Provided data →
* * * * * * *

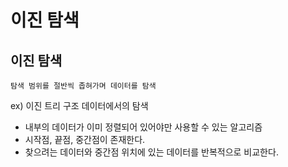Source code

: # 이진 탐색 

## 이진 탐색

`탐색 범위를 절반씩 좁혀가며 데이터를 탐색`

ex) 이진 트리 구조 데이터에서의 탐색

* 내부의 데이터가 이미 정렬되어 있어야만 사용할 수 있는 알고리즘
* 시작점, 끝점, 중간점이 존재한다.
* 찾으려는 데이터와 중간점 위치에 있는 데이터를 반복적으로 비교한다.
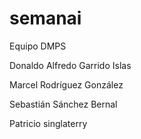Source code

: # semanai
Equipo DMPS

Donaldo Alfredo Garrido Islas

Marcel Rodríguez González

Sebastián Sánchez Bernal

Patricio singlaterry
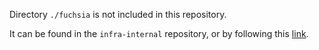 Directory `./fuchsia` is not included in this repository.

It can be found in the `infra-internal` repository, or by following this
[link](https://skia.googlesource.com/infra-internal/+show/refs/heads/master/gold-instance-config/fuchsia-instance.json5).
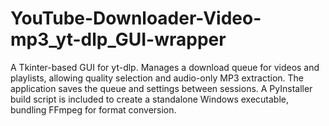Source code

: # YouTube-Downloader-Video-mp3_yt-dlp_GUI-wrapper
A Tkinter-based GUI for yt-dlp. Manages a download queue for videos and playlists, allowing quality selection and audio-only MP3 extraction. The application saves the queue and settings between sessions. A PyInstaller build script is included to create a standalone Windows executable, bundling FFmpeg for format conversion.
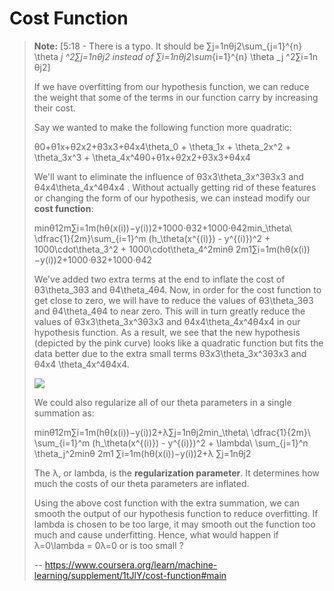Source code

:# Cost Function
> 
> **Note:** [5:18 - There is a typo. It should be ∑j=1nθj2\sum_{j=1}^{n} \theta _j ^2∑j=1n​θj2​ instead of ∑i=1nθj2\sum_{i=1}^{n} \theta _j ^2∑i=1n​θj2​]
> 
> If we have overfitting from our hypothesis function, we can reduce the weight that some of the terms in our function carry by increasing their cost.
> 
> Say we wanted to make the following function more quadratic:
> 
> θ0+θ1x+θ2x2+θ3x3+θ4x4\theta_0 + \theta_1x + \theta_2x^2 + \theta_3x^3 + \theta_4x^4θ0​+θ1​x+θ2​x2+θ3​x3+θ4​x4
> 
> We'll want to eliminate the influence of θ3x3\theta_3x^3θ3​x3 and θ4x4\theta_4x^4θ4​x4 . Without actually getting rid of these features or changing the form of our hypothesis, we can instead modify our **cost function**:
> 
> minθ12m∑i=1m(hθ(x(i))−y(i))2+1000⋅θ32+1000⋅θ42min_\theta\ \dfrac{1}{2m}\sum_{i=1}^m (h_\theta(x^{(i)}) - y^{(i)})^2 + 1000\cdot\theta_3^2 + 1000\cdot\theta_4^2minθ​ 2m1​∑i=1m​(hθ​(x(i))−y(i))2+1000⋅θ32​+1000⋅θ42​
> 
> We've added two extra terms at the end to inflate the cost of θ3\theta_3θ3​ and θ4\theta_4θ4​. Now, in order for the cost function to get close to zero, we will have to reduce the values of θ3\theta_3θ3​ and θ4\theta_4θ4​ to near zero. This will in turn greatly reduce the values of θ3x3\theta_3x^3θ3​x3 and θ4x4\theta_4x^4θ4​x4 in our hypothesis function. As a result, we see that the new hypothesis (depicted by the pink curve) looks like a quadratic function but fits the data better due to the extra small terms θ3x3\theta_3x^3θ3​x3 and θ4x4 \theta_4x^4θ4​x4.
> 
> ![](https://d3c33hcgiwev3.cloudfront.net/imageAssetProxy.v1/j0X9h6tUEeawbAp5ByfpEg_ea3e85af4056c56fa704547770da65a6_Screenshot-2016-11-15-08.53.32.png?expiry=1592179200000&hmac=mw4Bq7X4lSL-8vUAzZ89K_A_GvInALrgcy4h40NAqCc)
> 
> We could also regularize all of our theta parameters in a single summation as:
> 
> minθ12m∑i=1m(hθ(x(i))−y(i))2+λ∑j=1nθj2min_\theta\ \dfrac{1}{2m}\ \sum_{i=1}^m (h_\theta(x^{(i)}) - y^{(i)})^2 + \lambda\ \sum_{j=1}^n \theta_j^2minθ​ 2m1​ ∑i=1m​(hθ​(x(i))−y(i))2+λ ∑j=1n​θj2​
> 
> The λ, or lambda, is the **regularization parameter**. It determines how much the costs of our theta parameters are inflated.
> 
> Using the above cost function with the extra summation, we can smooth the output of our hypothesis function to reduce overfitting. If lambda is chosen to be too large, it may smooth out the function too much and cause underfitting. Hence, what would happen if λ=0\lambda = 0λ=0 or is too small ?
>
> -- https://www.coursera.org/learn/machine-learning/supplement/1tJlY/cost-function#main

* * * * * * *

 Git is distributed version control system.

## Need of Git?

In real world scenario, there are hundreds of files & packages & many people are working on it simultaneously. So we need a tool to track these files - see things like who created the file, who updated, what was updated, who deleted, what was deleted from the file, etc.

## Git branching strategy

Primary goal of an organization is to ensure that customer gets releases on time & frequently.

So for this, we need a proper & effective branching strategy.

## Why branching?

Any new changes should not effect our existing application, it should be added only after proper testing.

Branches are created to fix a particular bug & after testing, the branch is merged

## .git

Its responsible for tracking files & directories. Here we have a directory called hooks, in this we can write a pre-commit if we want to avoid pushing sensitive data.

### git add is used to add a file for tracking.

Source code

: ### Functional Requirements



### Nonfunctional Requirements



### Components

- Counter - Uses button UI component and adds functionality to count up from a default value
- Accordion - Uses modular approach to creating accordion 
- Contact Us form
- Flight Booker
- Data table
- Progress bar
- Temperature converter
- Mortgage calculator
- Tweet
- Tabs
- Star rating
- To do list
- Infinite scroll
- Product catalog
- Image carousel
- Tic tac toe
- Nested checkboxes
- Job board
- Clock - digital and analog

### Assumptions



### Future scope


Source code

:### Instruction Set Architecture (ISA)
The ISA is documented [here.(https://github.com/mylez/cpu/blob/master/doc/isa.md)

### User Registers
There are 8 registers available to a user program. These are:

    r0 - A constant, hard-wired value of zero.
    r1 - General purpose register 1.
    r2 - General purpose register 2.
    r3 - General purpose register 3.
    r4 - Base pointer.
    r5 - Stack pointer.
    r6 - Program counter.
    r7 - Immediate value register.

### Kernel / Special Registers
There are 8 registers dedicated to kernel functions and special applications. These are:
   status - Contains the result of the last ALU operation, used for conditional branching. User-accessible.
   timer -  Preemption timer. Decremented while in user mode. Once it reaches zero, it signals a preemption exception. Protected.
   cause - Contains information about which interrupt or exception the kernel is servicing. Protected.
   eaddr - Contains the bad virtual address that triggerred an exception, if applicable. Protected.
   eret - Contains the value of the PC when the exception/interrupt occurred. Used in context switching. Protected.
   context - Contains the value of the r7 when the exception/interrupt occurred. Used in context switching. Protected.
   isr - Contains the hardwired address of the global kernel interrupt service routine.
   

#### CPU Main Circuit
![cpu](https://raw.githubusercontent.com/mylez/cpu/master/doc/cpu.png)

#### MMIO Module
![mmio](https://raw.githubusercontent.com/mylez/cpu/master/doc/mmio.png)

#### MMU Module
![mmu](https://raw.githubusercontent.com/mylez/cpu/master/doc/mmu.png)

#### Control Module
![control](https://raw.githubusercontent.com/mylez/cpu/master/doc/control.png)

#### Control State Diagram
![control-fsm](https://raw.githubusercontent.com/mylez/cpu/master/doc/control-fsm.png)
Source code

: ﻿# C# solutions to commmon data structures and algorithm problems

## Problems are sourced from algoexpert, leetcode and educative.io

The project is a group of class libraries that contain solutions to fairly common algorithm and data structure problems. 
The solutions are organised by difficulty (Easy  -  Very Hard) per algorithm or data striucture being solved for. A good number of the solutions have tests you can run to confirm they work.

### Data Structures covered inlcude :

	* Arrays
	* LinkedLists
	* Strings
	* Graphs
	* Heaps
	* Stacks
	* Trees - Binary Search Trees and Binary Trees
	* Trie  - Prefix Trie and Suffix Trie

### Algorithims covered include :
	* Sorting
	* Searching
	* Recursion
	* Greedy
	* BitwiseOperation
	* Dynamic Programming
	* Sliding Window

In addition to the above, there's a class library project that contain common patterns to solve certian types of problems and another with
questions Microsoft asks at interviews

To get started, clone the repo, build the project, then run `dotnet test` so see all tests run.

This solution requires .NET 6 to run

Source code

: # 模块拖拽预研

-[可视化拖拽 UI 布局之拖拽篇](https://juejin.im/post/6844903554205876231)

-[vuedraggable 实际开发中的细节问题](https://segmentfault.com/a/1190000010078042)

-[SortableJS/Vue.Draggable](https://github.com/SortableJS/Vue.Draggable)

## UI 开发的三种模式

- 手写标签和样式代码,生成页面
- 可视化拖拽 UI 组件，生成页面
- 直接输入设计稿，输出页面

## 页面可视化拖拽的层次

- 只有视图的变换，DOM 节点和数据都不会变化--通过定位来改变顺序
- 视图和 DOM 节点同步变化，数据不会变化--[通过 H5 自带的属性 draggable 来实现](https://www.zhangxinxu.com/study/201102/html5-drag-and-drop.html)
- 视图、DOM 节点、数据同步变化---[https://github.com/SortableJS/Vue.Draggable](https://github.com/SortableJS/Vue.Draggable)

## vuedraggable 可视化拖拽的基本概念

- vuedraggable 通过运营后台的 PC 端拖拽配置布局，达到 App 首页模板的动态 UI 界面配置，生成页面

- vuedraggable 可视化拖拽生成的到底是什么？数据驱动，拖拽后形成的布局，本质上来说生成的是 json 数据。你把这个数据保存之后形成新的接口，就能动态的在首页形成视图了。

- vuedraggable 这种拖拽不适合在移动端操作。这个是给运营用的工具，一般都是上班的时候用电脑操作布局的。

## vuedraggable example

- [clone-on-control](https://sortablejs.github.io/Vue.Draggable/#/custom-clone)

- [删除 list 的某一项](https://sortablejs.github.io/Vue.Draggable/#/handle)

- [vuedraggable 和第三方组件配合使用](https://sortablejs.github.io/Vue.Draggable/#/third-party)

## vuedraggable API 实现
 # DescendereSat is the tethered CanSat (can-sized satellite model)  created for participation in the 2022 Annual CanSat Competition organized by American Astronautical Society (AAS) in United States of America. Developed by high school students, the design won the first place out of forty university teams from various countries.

* * * * * * *

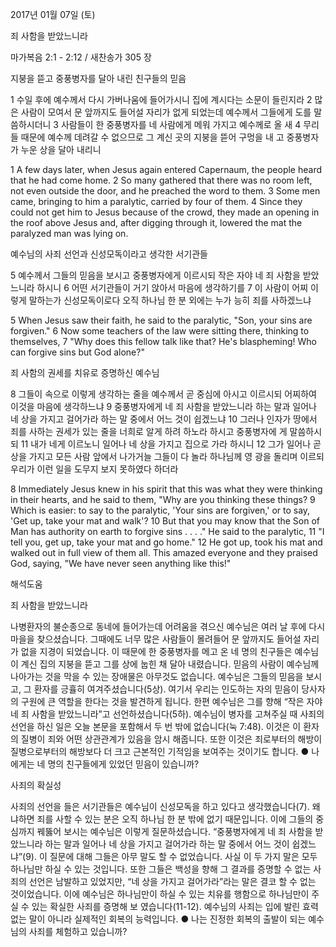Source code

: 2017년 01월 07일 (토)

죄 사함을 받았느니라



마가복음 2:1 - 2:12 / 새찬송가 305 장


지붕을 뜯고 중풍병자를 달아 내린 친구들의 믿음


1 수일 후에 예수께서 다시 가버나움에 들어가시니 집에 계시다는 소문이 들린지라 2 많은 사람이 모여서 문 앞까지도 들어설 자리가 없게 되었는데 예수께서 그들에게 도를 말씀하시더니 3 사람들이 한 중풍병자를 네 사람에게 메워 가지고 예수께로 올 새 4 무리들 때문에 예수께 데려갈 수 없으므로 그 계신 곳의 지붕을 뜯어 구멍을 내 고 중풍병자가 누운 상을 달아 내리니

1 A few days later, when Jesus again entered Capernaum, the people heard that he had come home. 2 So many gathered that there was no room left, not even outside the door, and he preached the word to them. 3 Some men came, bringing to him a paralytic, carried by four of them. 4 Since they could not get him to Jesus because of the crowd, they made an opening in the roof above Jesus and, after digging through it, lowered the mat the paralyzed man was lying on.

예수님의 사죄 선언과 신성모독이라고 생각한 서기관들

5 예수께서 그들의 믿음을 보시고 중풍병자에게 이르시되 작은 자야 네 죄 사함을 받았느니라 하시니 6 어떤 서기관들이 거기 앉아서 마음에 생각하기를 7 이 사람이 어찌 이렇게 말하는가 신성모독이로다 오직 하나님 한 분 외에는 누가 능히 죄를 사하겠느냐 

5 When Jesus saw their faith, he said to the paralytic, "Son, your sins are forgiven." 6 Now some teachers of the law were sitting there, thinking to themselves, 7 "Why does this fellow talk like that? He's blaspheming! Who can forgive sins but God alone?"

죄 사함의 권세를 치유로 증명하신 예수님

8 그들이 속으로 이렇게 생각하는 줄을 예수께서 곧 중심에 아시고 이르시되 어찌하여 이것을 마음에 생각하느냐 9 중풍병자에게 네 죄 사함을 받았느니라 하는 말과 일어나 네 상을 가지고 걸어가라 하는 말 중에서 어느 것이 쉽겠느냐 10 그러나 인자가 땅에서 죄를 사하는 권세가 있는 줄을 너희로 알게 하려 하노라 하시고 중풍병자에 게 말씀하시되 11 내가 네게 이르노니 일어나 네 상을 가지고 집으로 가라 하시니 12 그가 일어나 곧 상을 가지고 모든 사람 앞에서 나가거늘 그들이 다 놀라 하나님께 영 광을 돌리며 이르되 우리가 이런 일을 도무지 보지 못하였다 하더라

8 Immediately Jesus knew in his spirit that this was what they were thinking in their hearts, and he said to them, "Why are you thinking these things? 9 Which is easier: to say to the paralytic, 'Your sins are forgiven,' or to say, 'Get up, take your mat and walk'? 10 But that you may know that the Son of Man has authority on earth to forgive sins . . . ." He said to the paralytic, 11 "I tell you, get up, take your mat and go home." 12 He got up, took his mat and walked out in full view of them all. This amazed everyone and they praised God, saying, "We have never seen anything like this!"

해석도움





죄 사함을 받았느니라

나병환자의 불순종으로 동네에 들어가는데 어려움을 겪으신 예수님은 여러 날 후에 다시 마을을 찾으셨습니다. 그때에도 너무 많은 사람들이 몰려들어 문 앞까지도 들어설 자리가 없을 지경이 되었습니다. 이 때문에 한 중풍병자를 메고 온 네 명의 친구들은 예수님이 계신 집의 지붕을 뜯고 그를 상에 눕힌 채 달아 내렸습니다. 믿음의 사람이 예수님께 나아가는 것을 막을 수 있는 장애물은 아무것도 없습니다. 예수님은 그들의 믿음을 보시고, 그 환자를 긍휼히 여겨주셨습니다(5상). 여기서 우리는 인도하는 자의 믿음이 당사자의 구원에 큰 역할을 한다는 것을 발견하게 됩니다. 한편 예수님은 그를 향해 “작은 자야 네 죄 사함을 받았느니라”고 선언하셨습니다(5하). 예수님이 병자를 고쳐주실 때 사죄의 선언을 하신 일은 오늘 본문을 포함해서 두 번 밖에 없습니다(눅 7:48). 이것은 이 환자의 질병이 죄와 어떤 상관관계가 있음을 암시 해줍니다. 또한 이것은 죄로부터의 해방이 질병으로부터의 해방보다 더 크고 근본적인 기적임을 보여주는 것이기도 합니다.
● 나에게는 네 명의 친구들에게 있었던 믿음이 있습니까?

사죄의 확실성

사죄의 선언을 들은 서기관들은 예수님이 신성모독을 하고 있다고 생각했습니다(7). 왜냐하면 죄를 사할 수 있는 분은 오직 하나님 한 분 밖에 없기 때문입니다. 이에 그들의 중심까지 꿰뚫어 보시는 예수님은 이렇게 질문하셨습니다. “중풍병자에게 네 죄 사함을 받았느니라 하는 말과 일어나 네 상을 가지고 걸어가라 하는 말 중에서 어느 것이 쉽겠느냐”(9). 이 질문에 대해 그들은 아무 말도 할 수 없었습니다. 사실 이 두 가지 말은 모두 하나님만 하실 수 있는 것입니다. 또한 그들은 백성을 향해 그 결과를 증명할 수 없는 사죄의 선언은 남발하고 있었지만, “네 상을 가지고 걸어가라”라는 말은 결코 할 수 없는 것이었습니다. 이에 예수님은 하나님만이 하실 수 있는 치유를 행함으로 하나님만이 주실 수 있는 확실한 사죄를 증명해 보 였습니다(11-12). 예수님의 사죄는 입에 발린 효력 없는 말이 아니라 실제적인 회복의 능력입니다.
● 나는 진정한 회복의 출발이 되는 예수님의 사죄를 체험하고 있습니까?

* * * * * * *

Task brief → Start at the line above containing "사용할 수 있는 알고리즘" and stop at the line containing "It can be found": print those lines and everything between them exactly, but not the pictures.

Answer to the exercise →
* 내부의 데이터가 이미 정렬되어 있어야만 사용할 수 있는 알고리즘
* 시작점, 끝점, 중간점이 존재한다.
* 찾으려는 데이터와 중간점 위치에 있는 데이터를 반복적으로 비교한다.
Source code

: # semanai
Equipo DMPS

Donaldo Alfredo Garrido Islas

Marcel Rodríguez González

Sebastián Sánchez Bernal

Patricio singlaterry
 Directory `./fuchsia` is not included in this repository.

It can be found in the `infra-internal` repository, or by following this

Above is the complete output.